Carmichael numbers algorithm sanjoy das gupta

Question

I am reading Carmichael numbers in Algorithms book by Sanjoy das gupta at followinglink page 38

http://www.cse.iitd.ernet.in/~naveen/courses/CSL630/all.pdf

Carmichael numbers The smallest Carmichael number is 561. It is not a prime: 561 = 3*11* 17; yet it fools the Fermat test, There is a way around Carmichael numbers, using a slightly more refined primality test due to Rabin and Miller. Write N - 1 in the form 2^t * u.

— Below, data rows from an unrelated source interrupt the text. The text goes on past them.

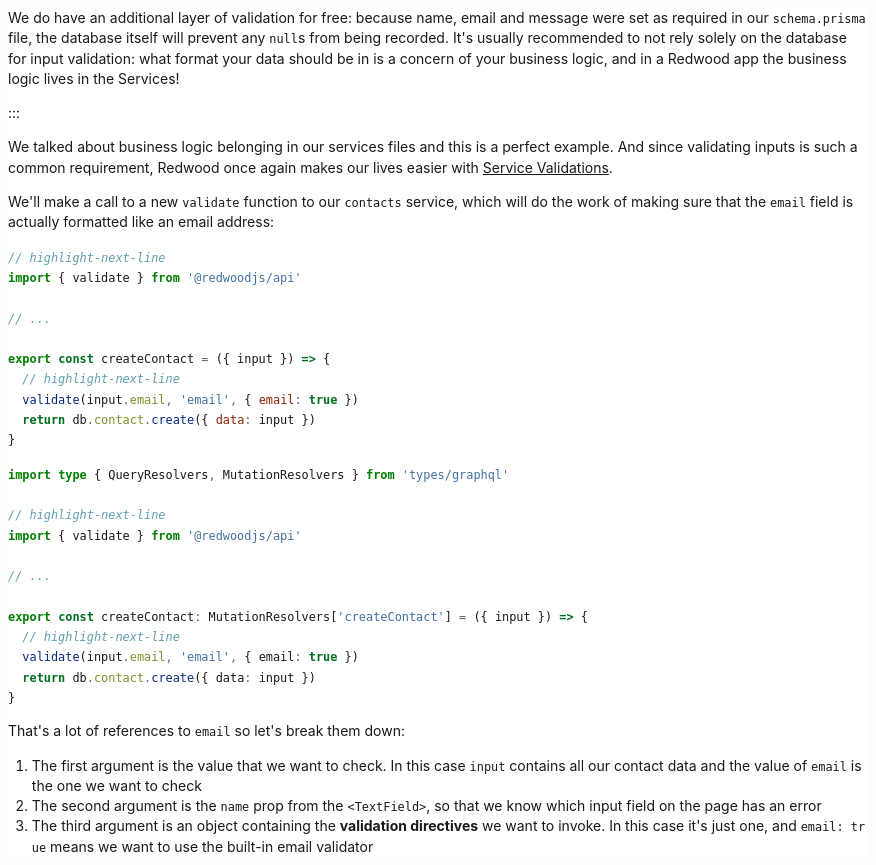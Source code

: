 We do have an additional layer of validation for free: because name, email and message were set as required in our `schema.prisma` file, the database itself will prevent any `null`s from being recorded. It's usually recommended to not rely solely on the database for input validation: what format your data should be in is a concern of your business logic, and in a Redwood app the business logic lives in the Services!

:::

We talked about business logic belonging in our services files and this is a perfect example. And since validating inputs is such a common requirement, Redwood once again makes our lives easier with  [Service Validations](../../services.md#service-validations).

We'll make a call to a new `validate` function to our `contacts` service, which will do the work of making sure that the `email` field is actually formatted like an email address:

<Tabs groupId="js-ts">
<TabItem value="js" label="JavaScript">

```js title="api/src/services/contacts/contacts.js"
// highlight-next-line
import { validate } from '@redwoodjs/api'

// ...

export const createContact = ({ input }) => {
  // highlight-next-line
  validate(input.email, 'email', { email: true })
  return db.contact.create({ data: input })
}
```

</TabItem>
<TabItem value="ts" label="TypeScript">

```ts title="api/src/services/contacts/contacts.ts"
import type { QueryResolvers, MutationResolvers } from 'types/graphql'

// highlight-next-line
import { validate } from '@redwoodjs/api'

// ...

export const createContact: MutationResolvers['createContact'] = ({ input }) => {
  // highlight-next-line
  validate(input.email, 'email', { email: true })
  return db.contact.create({ data: input })
}
```

</TabItem>
</Tabs>

That's a lot of references to `email` so let's break them down:

1. The first argument is the value that we want to check. In this case `input` contains all our contact data and the value of `email` is the one we want to check
2. The second argument is the `name` prop from the `<TextField>`, so that we know which input field on the page has an error
3. The third argument is an object containing the **validation directives** we want to invoke. In this case it's just one, and `email: true` means we want to use the built-in email validator
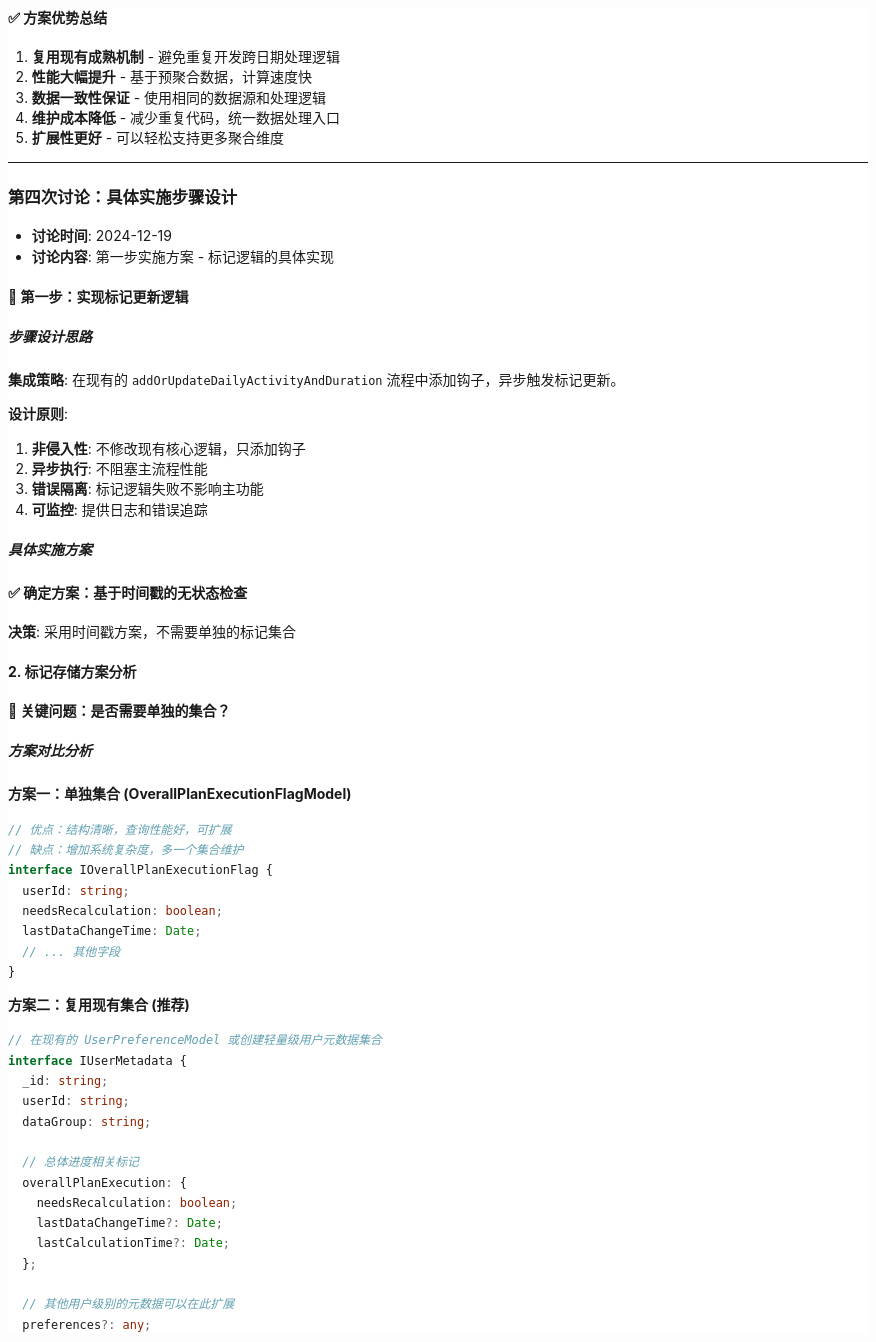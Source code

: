 #### ✅ 方案优势总结

1. **复用现有成熟机制** - 避免重复开发跨日期处理逻辑
2. **性能大幅提升** - 基于预聚合数据，计算速度快
3. **数据一致性保证** - 使用相同的数据源和处理逻辑
4. **维护成本降低** - 减少重复代码，统一数据处理入口
5. **扩展性更好** - 可以轻松支持更多聚合维度

---

### 第四次讨论：具体实施步骤设计
- **讨论时间**: 2024-12-19
- **讨论内容**: 第一步实施方案 - 标记逻辑的具体实现

#### 🎯 第一步：实现标记更新逻辑

##### 步骤设计思路

**集成策略**: 在现有的 `addOrUpdateDailyActivityAndDuration` 流程中添加钩子，异步触发标记更新。

**设计原则**:
1. **非侵入性**: 不修改现有核心逻辑，只添加钩子
2. **异步执行**: 不阻塞主流程性能
3. **错误隔离**: 标记逻辑失败不影响主功能
4. **可监控**: 提供日志和错误追踪

##### 具体实施方案

#### ✅ 确定方案：基于时间戳的无状态检查

**决策**: 采用时间戳方案，不需要单独的标记集合

#### 2. 标记存储方案分析

**🤔 关键问题：是否需要单独的集合？**

##### 方案对比分析

**方案一：单独集合 (OverallPlanExecutionFlagModel)**
```typescript
// 优点：结构清晰，查询性能好，可扩展
// 缺点：增加系统复杂度，多一个集合维护
interface IOverallPlanExecutionFlag {
  userId: string;
  needsRecalculation: boolean;
  lastDataChangeTime: Date;
  // ... 其他字段
}
```

**方案二：复用现有集合 (推荐)**
```typescript
// 在现有的 UserPreferenceModel 或创建轻量级用户元数据集合
interface IUserMetadata {
  _id: string;
  userId: string;
  dataGroup: string;
  
  // 总体进度相关标记
  overallPlanExecution: {
    needsRecalculation: boolean;
    lastDataChangeTime?: Date;
    lastCalculationTime?: Date;
  };
  
  // 其他用户级别的元数据可以在此扩展
  preferences?: any;
```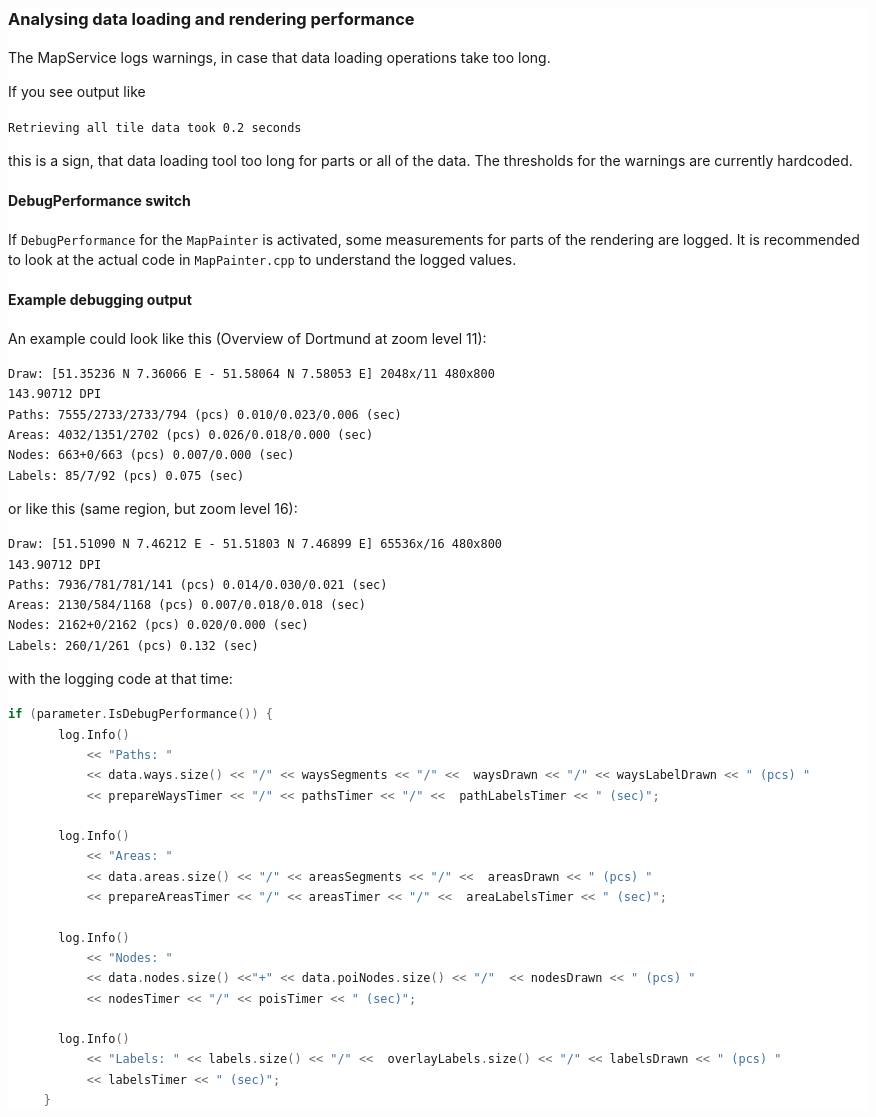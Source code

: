 
### Analysing data loading and rendering performance

The MapService logs warnings, in case that data loading operations take too
long.

If you see output like

```
Retrieving all tile data took 0.2 seconds
```

this is a sign, that data loading tool too long for parts or all of the data.
The thresholds for the warnings are currently hardcoded.

#### DebugPerformance switch

If `DebugPerformance` for the `MapPainter` is activated, some measurements for
parts of the rendering are logged. It is recommended to look at the actual code
in `MapPainter.cpp` to understand the logged values.

#### Example debugging output

An example could look like this (Overview of Dortmund at zoom level 11):

```
Draw: [51.35236 N 7.36066 E - 51.58064 N 7.58053 E] 2048x/11 480x800
143.90712 DPI
Paths: 7555/2733/2733/794 (pcs) 0.010/0.023/0.006 (sec)
Areas: 4032/1351/2702 (pcs) 0.026/0.018/0.000 (sec)
Nodes: 663+0/663 (pcs) 0.007/0.000 (sec)
Labels: 85/7/92 (pcs) 0.075 (sec)
```

or like this (same region, but zoom level 16):

```
Draw: [51.51090 N 7.46212 E - 51.51803 N 7.46899 E] 65536x/16 480x800
143.90712 DPI
Paths: 7936/781/781/141 (pcs) 0.014/0.030/0.021 (sec)
Areas: 2130/584/1168 (pcs) 0.007/0.018/0.018 (sec)
Nodes: 2162+0/2162 (pcs) 0.020/0.000 (sec)
Labels: 260/1/261 (pcs) 0.132 (sec)
```

with the logging code at that time:

```C++
if (parameter.IsDebugPerformance()) {
       log.Info()
           << "Paths: "
           << data.ways.size() << "/" << waysSegments << "/" <<  waysDrawn << "/" << waysLabelDrawn << " (pcs) "
           << prepareWaysTimer << "/" << pathsTimer << "/" <<  pathLabelsTimer << " (sec)";

       log.Info()
           << "Areas: "
           << data.areas.size() << "/" << areasSegments << "/" <<  areasDrawn << " (pcs) "
           << prepareAreasTimer << "/" << areasTimer << "/" <<  areaLabelsTimer << " (sec)";

       log.Info()
           << "Nodes: "
           << data.nodes.size() <<"+" << data.poiNodes.size() << "/"  << nodesDrawn << " (pcs) "
           << nodesTimer << "/" << poisTimer << " (sec)";

       log.Info()
           << "Labels: " << labels.size() << "/" <<  overlayLabels.size() << "/" << labelsDrawn << " (pcs) "
           << labelsTimer << " (sec)";
     }
```
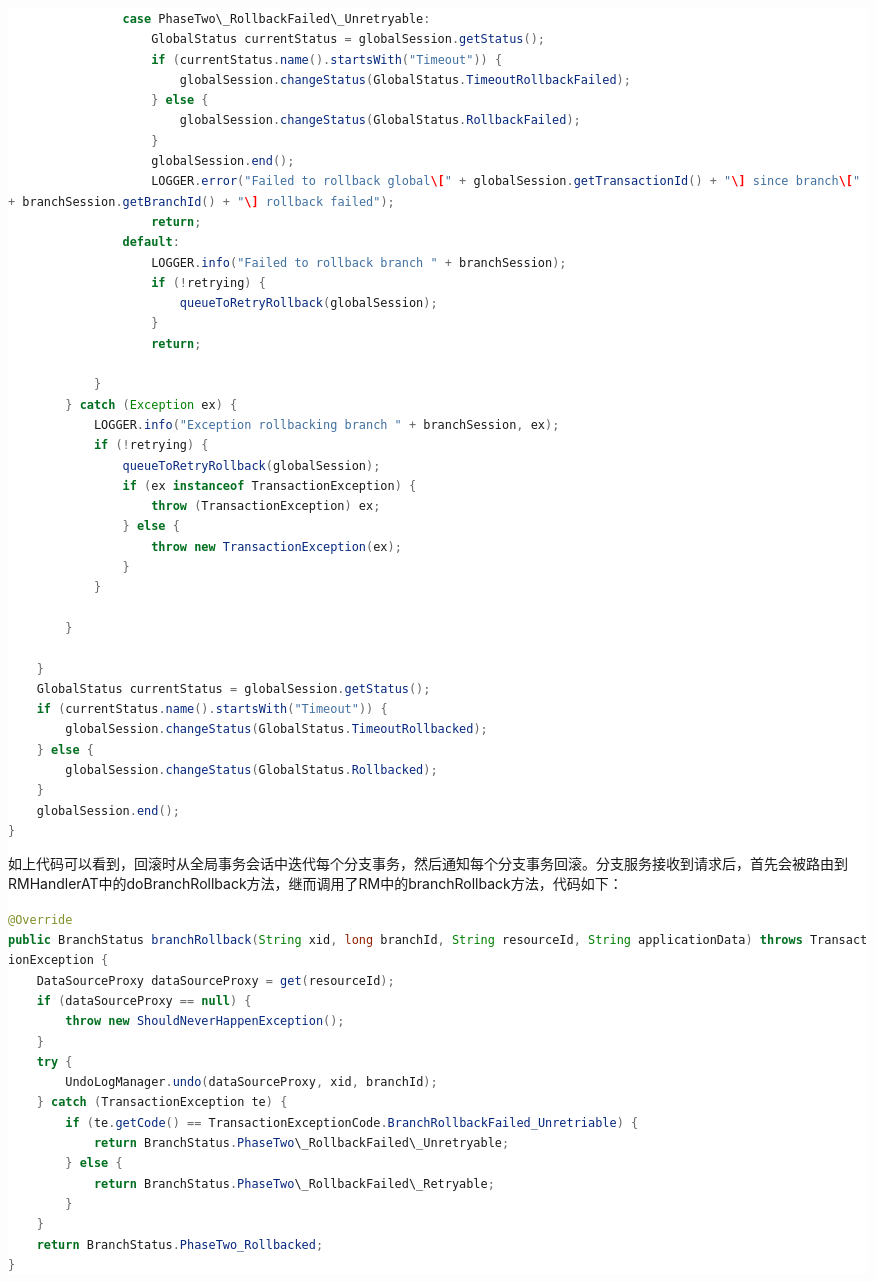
 ```java
                case PhaseTwo\_RollbackFailed\_Unretryable:
                    GlobalStatus currentStatus = globalSession.getStatus();
                    if (currentStatus.name().startsWith("Timeout")) {
                        globalSession.changeStatus(GlobalStatus.TimeoutRollbackFailed);
                    } else {
                        globalSession.changeStatus(GlobalStatus.RollbackFailed);
                    }
                    globalSession.end();
                    LOGGER.error("Failed to rollback global\[" + globalSession.getTransactionId() + "\] since branch\[" + branchSession.getBranchId() + "\] rollback failed");
                    return;
                default:
                    LOGGER.info("Failed to rollback branch " + branchSession);
                    if (!retrying) {
                        queueToRetryRollback(globalSession);
                    }
                    return;

            }
        } catch (Exception ex) {
            LOGGER.info("Exception rollbacking branch " + branchSession, ex);
            if (!retrying) {
                queueToRetryRollback(globalSession);
                if (ex instanceof TransactionException) {
                    throw (TransactionException) ex;
                } else {
                    throw new TransactionException(ex);
                }
            }

        }

    }
    GlobalStatus currentStatus = globalSession.getStatus();
    if (currentStatus.name().startsWith("Timeout")) {
        globalSession.changeStatus(GlobalStatus.TimeoutRollbacked);
    } else {
        globalSession.changeStatus(GlobalStatus.Rollbacked);
    }
    globalSession.end();
}
```
如上代码可以看到，回滚时从全局事务会话中迭代每个分支事务，然后通知每个分支事务回滚。分支服务接收到请求后，首先会被路由到RMHandlerAT中的doBranchRollback方法，继而调用了RM中的branchRollback方法，代码如下：

```java
@Override
public BranchStatus branchRollback(String xid, long branchId, String resourceId, String applicationData) throws TransactionException {
    DataSourceProxy dataSourceProxy = get(resourceId);
    if (dataSourceProxy == null) {
        throw new ShouldNeverHappenException();
    }
    try {
        UndoLogManager.undo(dataSourceProxy, xid, branchId);
    } catch (TransactionException te) {
        if (te.getCode() == TransactionExceptionCode.BranchRollbackFailed_Unretriable) {
            return BranchStatus.PhaseTwo\_RollbackFailed\_Unretryable;
        } else {
            return BranchStatus.PhaseTwo\_RollbackFailed\_Retryable;
        }
    }
    return BranchStatus.PhaseTwo_Rollbacked;
}
```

As before we'll choose a random base a and check the value of a ^N-1 mod N. Perform this computation by first determining a^u mod N and then repeatedly squaring, to get the sequence:

a^u mod N; a^2u mod N; : : : ; a^2tu = a^N-1 mod N:

If a^N-1 not equal to 1 mod N, then N is composite by Fermat's little theorem, and we're done.

But if a^N-1 is equal to 1 mod N, we conduct a little follow-up test: somewhere in the preceding sequence, we ran into a 1 for the first time. If this happened after the first position (that is, if a^u mod N is not equal to 1), and if the preceding value in the list is not -1 mod N, then we declare N composite.

In the latter case, we have found a nontrivial square root of 1 modulo N: a number that is not 1 mod N but that when squared is equal to 1 mod N. Such a number can only exist if N is composite. It turns out that if we combine this square-root check with our earlier Fermat test, then at least three-fourths of the possible values of a between 1 and N - 1 will reveal a composite N, even if it is a Carmichael number.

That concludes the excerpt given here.